U.S. oil explorers idled rigs for the 12th straight week, extending the steepest dropoff in drilling on record as crude prices headed for a second week of losses, Bloomberg reported Feb. 27.

Rigs targeting oil in the U.S. fell by 33 to 986, dropping below 1,000 for the first time since June 2011, Baker Hughes Inc. (NYSE: BHI) said on its website Feb. 27. Those seeking gas dropped by nine to 280, the Houston-based field services company said. The total U.S. count declined by 43 to 1,267, including a miscellaneous rig.

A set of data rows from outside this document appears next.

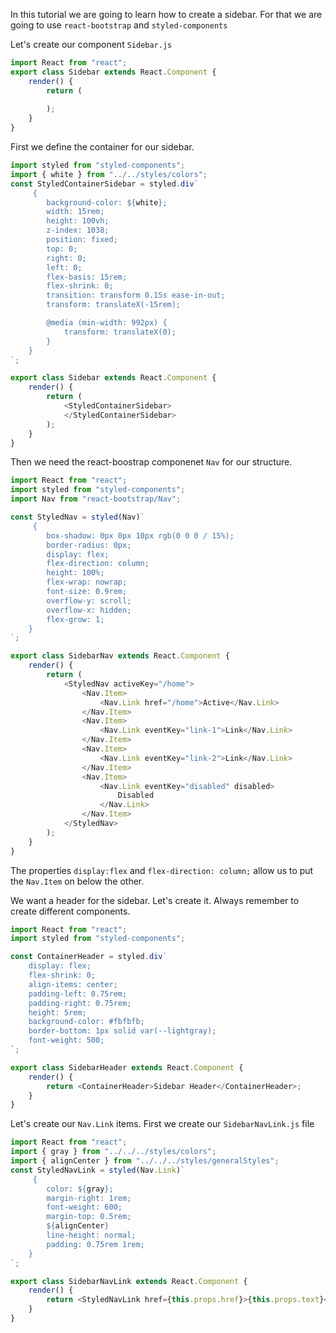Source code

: In this tutorial we are going to learn how to create a sidebar. For that we are going to use `react-bootstrap` and `styled-components`

Let's create our component `Sidebar.js`
```javascript
import React from "react";
export class Sidebar extends React.Component {
    render() {
        return (
            
        );
    }
}
```

First we define the container for our sidebar.
```javascript
import styled from "styled-components";
import { white } from "../../styles/colors";
const StyledContainerSidebar = styled.div`
     {
        background-color: ${white};
        width: 15rem;
        height: 100vh;
        z-index: 1038;
        position: fixed;
        top: 0;
        right: 0;
        left: 0;
        flex-basis: 15rem;
        flex-shrink: 0;
        transition: transform 0.15s ease-in-out;
        transform: translateX(-15rem);

        @media (min-width: 992px) {
            transform: translateX(0);
        }
    }
`;

export class Sidebar extends React.Component {
    render() {
        return (
            <StyledContainerSidebar>
            </StyledContainerSidebar>
        );
    }
}

```
<!-- esto va en otro componente, todavia no lo estoy separando porque estoy trayendo todo el codigo de turnkey -->

Then we need the react-boostrap componenet `Nav` for our structure. 
```javascript
import React from "react";
import styled from "styled-components";
import Nav from "react-bootstrap/Nav";

const StyledNav = styled(Nav)`
     {
        box-shadow: 0px 0px 10px rgb(0 0 0 / 15%);
        border-radius: 0px;
        display: flex;
        flex-direction: column;
        height: 100%;
        flex-wrap: nowrap;
        font-size: 0.9rem;
        overflow-y: scroll;
        overflow-x: hidden;
        flex-grow: 1;
    }
`;

export class SidebarNav extends React.Component {
    render() {
        return (
            <StyledNav activeKey="/home">
                <Nav.Item>
                    <Nav.Link href="/home">Active</Nav.Link>
                </Nav.Item>
                <Nav.Item>
                    <Nav.Link eventKey="link-1">Link</Nav.Link>
                </Nav.Item>
                <Nav.Item>
                    <Nav.Link eventKey="link-2">Link</Nav.Link>
                </Nav.Item>
                <Nav.Item>
                    <Nav.Link eventKey="disabled" disabled>
                        Disabled
                    </Nav.Link>
                </Nav.Item>
            </StyledNav>
        );
    }
}
```
The properties `display:flex` and  `flex-direction: column;` allow us to put the `Nav.Item` on below the other. 


We want a header for the sidebar. Let's create it. Always remember to create different components.

```javascript
import React from "react";
import styled from "styled-components";

const ContainerHeader = styled.div`
    display: flex;
    flex-shrink: 0;
    align-items: center;
    padding-left: 0.75rem;
    padding-right: 0.75rem;
    height: 5rem;
    background-color: #fbfbfb;
    border-bottom: 1px solid var(--lightgray);
    font-weight: 500;
`;

export class SidebarHeader extends React.Component {
    render() {
        return <ContainerHeader>Sidebar Header</ContainerHeader>;
    }
}


```

Let's create our `Nav.Link` items. First we create our `SidebarNavLink.js` file

```javascript
import React from "react";
import { gray } from "../../../styles/colors";
import { alignCenter } from "../../../styles/generalStyles";
const StyledNavLink = styled(Nav.Link)`
     {
        color: ${gray};
        margin-right: 1rem;
        font-weight: 600;
        margin-top: 0.5rem;
        ${alignCenter}
        line-height: normal;
        padding: 0.75rem 1rem;
    }
`;

export class SidebarNavLink extends React.Component {
    render() {
        return <StyledNavLink href={this.props.href}>{this.props.text}</StyledNavLink>;
    }
}

```

<!-- accordion, ver si agregar aca como recorrer con los map o en uno separado -->
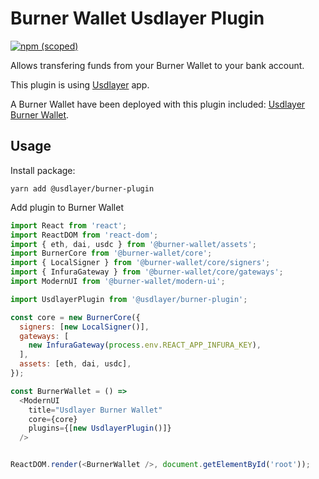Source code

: # Burner Wallet Usdlayer Plugin

[![npm (scoped)](https://img.shields.io/npm/v/@usdlayer/burner-plugin)](https://www.npmjs.com/package/@usdlayer/burner-plugin)

Allows transfering funds from your Burner Wallet to your bank account. 

This plugin is using [Usdlayer](https://usdlayer.tech) app.

A Burner Wallet have been deployed with this plugin included: [Usdlayer Burner Wallet](https://burner.usdlayer.tech).

## Usage

Install package:

```
yarn add @usdlayer/burner-plugin
```

Add plugin to Burner Wallet

```javascript
import React from 'react';
import ReactDOM from 'react-dom';
import { eth, dai, usdc } from '@burner-wallet/assets';
import BurnerCore from '@burner-wallet/core';
import { LocalSigner } from '@burner-wallet/core/signers';
import { InfuraGateway } from '@burner-wallet/core/gateways';
import ModernUI from '@burner-wallet/modern-ui';

import UsdlayerPlugin from '@usdlayer/burner-plugin';

const core = new BurnerCore({
  signers: [new LocalSigner()],
  gateways: [
    new InfuraGateway(process.env.REACT_APP_INFURA_KEY),
  ],
  assets: [eth, dai, usdc],
});

const BurnerWallet = () =>
  <ModernUI
    title="Usdlayer Burner Wallet"
    core={core}
    plugins={[new UsdlayerPlugin()]}
  />


ReactDOM.render(<BurnerWallet />, document.getElementById('root'));
```
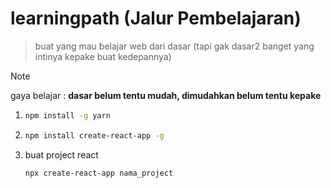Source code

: # learningpath (Jalur Pembelajaran)
> buat yang mau belajar web dari dasar (tapi gak dasar2 banget yang intinya kepake buat kedepannya)

> [!NOTE]
> gaya belajar : **dasar belum tentu mudah, dimudahkan belum tentu kepake**

1. ```bash
   npm install -g yarn
   ```
2. ```bash
   npm install create-react-app -g
   ```

3. buat project react
   ```bash
   npx create-react-app nama_project
   ```
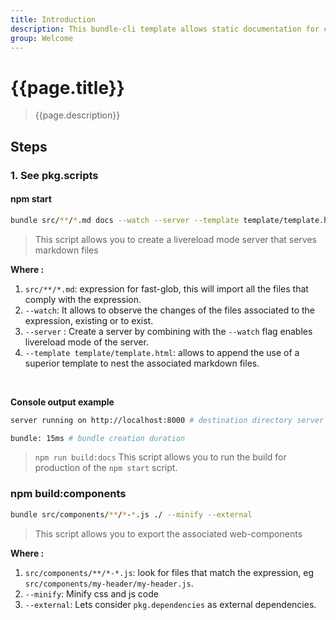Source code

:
 ```yaml
---
title: Introduction
description: This bundle-cli template allows static documentation for components from markdown documents
group: Welcome
---
```


# {{page.title}}

> {{page.description}}

## Steps

### 1. See pkg.scripts

#### npm start

```bash
bundle src/**/*.md docs --watch --server --template template/template.html
```

> This script allows you to create a livereload mode server that serves markdown files

**Where :**

1. `src/**/*.md`: expression for fast-glob, this will import all the files that comply with the expression.
2. `--watch`: It allows to observe the changes of the files associated to the expression, existing or to exist.
3. `--server` : Create a server by combining with the `--watch` flag enables livereload mode of the server.
4. `--template template/template.html`: allows to append the use of a superior template to nest the associated markdown files.

<br>

**Console output example**

```bash
server running on http://localhost:8000 # destination directory server

bundle: 15ms # bundle creation duration
```

> `npm run build:docs` This script allows you to run the build for production of the `npm start` script.

### npm build:components

```bash
bundle src/components/**/*-*.js ./ --minify --external
```

> This script allows you to export the associated web-components

**Where :**

1. `src/components/**/*-*.js`: look for files that match the expression, eg `src/components/my-header/my-header.js`.
2. `--minify`: Minify css and js code
3. `--external`: Lets consider `pkg.dependencies` as external dependencies.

The U.S. has lost more than a third of its oil rigs over four months in an unprecedented retrenchment in drilling that threatens to bring the nation’s shale boom to a halt as early as this year. Collapsing oil prices have already wiped out thousands of U.S. jobs and dried up more than $86 billion in capital spending as domestic producers face stiff competition from suppliers abroad.

“Rigs continue to be laid up but at a much slower pace,” said Andy Lipow, president of Lipow Oil Associates LLC, an energy consulting firm in Houston. “We are going to see the oil market continue to slide down to the low $40s.”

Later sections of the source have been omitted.